## Installers

In [2]:
!pip install pandas==1.5.3 --quiet
!pip install sodapy --quiet

## Get Current Chicago Crime Data from Socrata Data Services
#### Free for limited gets or put a uid/pw/appkey into your .env file for larger downloads

In [2]:
# IMPORTS
import os
import pandas as pd
from sodapy import Socrata
from dotenv import load_dotenv

# Load env vars
load_dotenv()
socrata_app_token = os.getenv('SOCRATE_APP_TOKEN')
socrata_user_id = os.getenv('SOCRATA_MYLOGIN')
socrata_password = os.getenv('SOCRATA_MYPW')

def extract_data(token, user_id, password, dataset_id="ijzp-q8t2", rows_to_download=50):
    """Extract data from the Socrata API."""
    client = Socrata("data.cityofchicago.org", token, username=user_id, password=password)
    client.timeout = 30  # Set request timeout
    return pd.DataFrame.from_records(client.get(dataset_id, limit=rows_to_download))

def transform_data(df):
    """Simplify the DataFrame by creating and dropping columns."""
    # Create 'crime' column by concatenating 'primary_type' and 'description'
    df['crime'] = df['primary_type'] + ' - ' + df['description']

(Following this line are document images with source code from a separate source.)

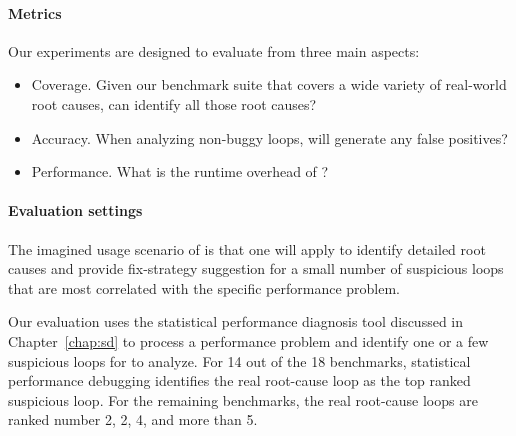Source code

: \paragraph{Metrics}
Our experiments are designed to evaluate \Tool from three main aspects:
\begin{itemize}
\item Coverage. Given our benchmark suite that covers a wide variety
of real-world root causes, can \Tool identify all those root causes?
\vspace{-0.05in}

\item Accuracy. 
When analyzing non-buggy loops, will \Tool generate any false positives?
\vspace{-0.05in}

\item Performance. 
What is the runtime overhead of \Tool?
\end{itemize}

\paragraph{Evaluation settings}
The imagined usage scenario of \Tool is that one will apply \Tool to identify
detailed root causes and provide fix-strategy suggestion for a small number of
suspicious loops that are most correlated with the specific performance problem.

Our evaluation uses the statistical performance diagnosis
tool discussed in Chapter~\ref{chap:sd} to process a performance problem and identify 
one or a few suspicious loops for \Tool to analyze.
For 14 out of the 18 benchmarks, statistical performance debugging identifies the
real root-cause loop as the top ranked suspicious loop. For the remaining
benchmarks, the real root-cause loops are ranked number 2, 2, 4, and more than 5.

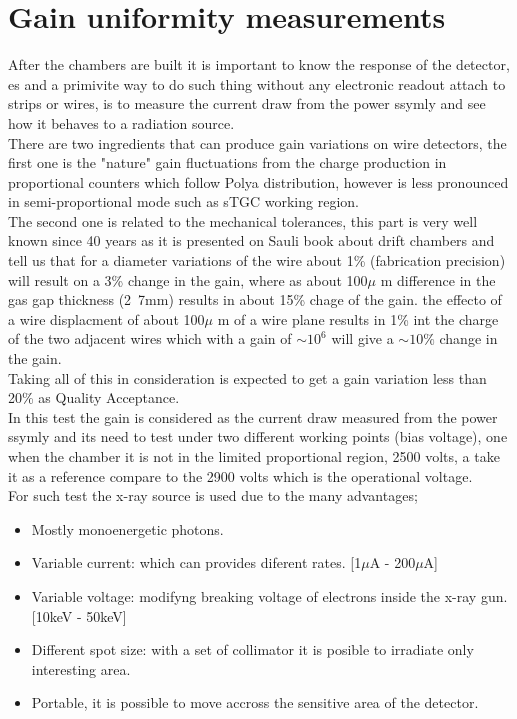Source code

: \section{Gain uniformity measurements}

After the chambers are built it is important to know the response of the detector, es and a primivite way to do such thing without any electronic readout attach
to strips or wires, is to measure the current draw from the power ssymly and see how it behaves to a radiation source.\\ There are two ingredients that can
produce gain variations on wire detectors, the first one is the "nature" gain fluctuations from the charge production in proportional counters which follow
Polya distribution, however is less pronounced in semi-proportional mode such as sTGC working region.\\ The second one is related to the mechanical tolerances,
this part is very well known since 40 years as it is presented on Sauli book about drift chambers and tell us that for a diameter variations of the wire about
1\% (fabrication precision) will result on a 3\% change in the gain, where as about \unit{100}{$\mu$ m} difference in the gas gap thickness (\unit{2.7}{mm})
results in about 15\% chage of the gain. the effecto of a wire displacment of about \unit{100}{$\mu$ m} of a wire plane results in 1\% int the charge of the two
adjacent wires which with a gain of $\sim 10^6$ will give a $\sim 10\%$ change in the gain.\\ Taking all of this in consideration is expected to get a gain variation less
than 20\% as Quality Acceptance.\\ In this test the gain is considered as the current draw measured from the power ssymly and its need to test under two
different working points (bias voltage), one when the chamber it is not in the limited proportional region, 2500 volts, a take it as a reference compare to the
2900 volts which is the operational voltage.\\


For such test the x-ray source is used due to the many advantages;

\begin{itemize}
	\item Mostly monoenergetic photons.
	\item Variable current: which can provides diferent rates. [\unit{1}{$\mu$A} - \unit{200}{$\mu$A}]
	\item Variable voltage: modifyng breaking voltage of electrons inside the x-ray gun. [\unit{10}{keV} - \unit{50}{keV}]
	\item Different spot size: with a set of collimator it is posible to irradiate only interesting area.
	\item Portable, it is possible to move accross the sensitive area of the detector.
\end{itemize}

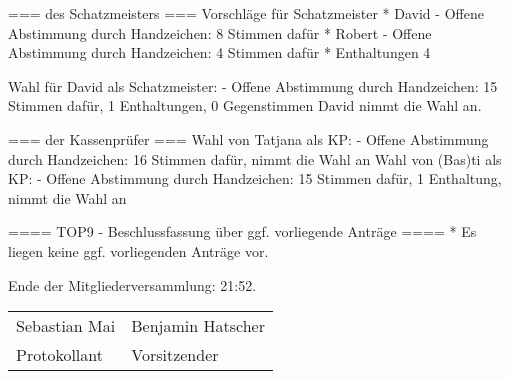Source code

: \documentclass[a4paper,12pt,titlepage]{scrartcl}
\begin{document}
=== des Schatzmeisters ===
Vorschläge für Schatzmeister
* David - Offene Abstimmung durch Handzeichen: 8 Stimmen dafür 
* Robert - Offene Abstimmung durch Handzeichen: 4 Stimmen dafür 
* Enthaltungen 4

Wahl für David als Schatzmeister:
    - Offene Abstimmung durch Handzeichen: 15 Stimmen dafür, 1 Enthaltungen, 0 Gegenstimmen
    David nimmt die Wahl an.


=== der Kassenprüfer ===
Wahl von Tatjana als KP: - Offene Abstimmung durch Handzeichen: 16 Stimmen dafür, nimmt die Wahl an
Wahl von (Bas)ti als KP: - Offene Abstimmung durch Handzeichen: 15 Stimmen dafür, 1 Enthaltung, nimmt die Wahl an


==== TOP9 - Beschlussfassung über ggf. vorliegende Anträge ====
* Es liegen keine ggf. vorliegenden Anträge vor.

Ende der Mitgliederversammlung: 21:52.


\nopagebreak
\vspace{10\baselineskip}
\begin{tabularx}{\textwidth}[b]{X X}
	\hline
	Sebastian Mai  & Benjamin Hatscher \\
	Protokollant & Vorsitzender
\end{tabularx}

\appendix
%
\end{document}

    # If you want to set the time to midnight (00:00:00)
    df['date'] = pd.to_datetime(df['date']).dt.normalize()

    # To set the time to noon (12:00:00), use:
    # df['date'] = pd.to_datetime(df['date']).dt.normalize() + pd.Timedelta(hours=12)

    # Identify columns to drop (computed regions, coordinates, and 'updated_on')
    unwanted_cols = [col for col in df.columns if col.startswith(':@computed_region_')] + [
        'id', 'iucr', 'year', 'x_coordinate', 'y_coordinate', 'case_number', 'updated_on', 'primary_type', 'description'
    ]
    # Drop unwanted columns
    df.drop(columns=unwanted_cols, inplace=True)

    return df


def save_to_csv(df, filename="./data/chicago_iucr.csv"):
    """Save DataFrame to a CSV file."""
    df.to_csv(filename, index=False)

def main():
    # Extract data
    df_raw = extract_data(socrata_app_token, socrata_user_id, socrata_password, rows_to_download=300000)
    # Transform data
    df_transformed = transform_data(df_raw)
    # Save transformed data to CSV
    save_to_csv(df_transformed)

if __name__ == "__main__":
    main()